Requirement → Before printing, remove every picture; then print the lines below exactly, from the first line through the line containing "Another set of".

- - -

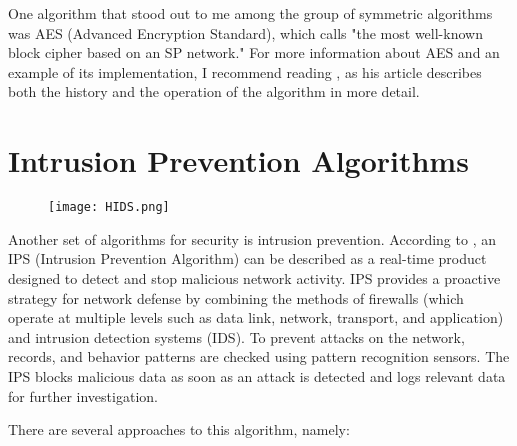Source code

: \documentclass[a4paper,12pt]{report}
\begin{document}
One algorithm that stood out to me among the group of symmetric algorithms was AES (Advanced Encryption Standard), which \cite{DS} calls "the most well-known block cipher based on an SP network." For more information about AES and an example of its implementation, I recommend reading \cite{Douglas}, as his article describes both the history and the operation of the algorithm in more detail.

\section{Intrusion Prevention Algorithms}

\begin{figure}[htp]
    \centering
    \texttt{[image: HIDS.png]}
    \label{fig: Intrusion-Prevention-Algorithms}
\end{figure}

Another set of algorithms for security is intrusion prevention. According to \cite{Deris}, an IPS (Intrusion Prevention Algorithm) can be described as a real-time product designed to detect and stop malicious network activity. IPS provides a proactive strategy for network defense by combining the methods of firewalls (which operate at multiple levels such as data link, network, transport, and application) and intrusion detection systems (IDS). To prevent attacks on the network, records, and behavior patterns are checked using pattern recognition sensors. The IPS blocks malicious data as soon as an attack is detected and logs relevant data for further investigation.

There are several approaches to this algorithm, namely:
\end{document}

- - -

The answer →
Source code

: \documentclass[a4paper,12pt]{report}
\begin{document}
One algorithm that stood out to me among the group of symmetric algorithms was AES (Advanced Encryption Standard), which \cite{DS} calls "the most well-known block cipher based on an SP network." For more information about AES and an example of its implementation, I recommend reading \cite{Douglas}, as his article describes both the history and the operation of the algorithm in more detail.

\section{Intrusion Prevention Algorithms}

\begin{figure}[htp]
    \centering
    \texttt{[image: HIDS.png]}
    \label{fig: Intrusion-Prevention-Algorithms}
\end{figure}

Another set of algorithms for security is intrusion prevention. According to \cite{Deris}, an IPS (Intrusion Prevention Algorithm) can be described as a real-time product designed to detect and stop malicious network activity. IPS provides a proactive strategy for network defense by combining the methods of firewalls (which operate at multiple levels such as data link, network, transport, and application) and intrusion detection systems (IDS). To prevent attacks on the network, records, and behavior patterns are checked using pattern recognition sensors. The IPS blocks malicious data as soon as an attack is detected and logs relevant data for further investigation.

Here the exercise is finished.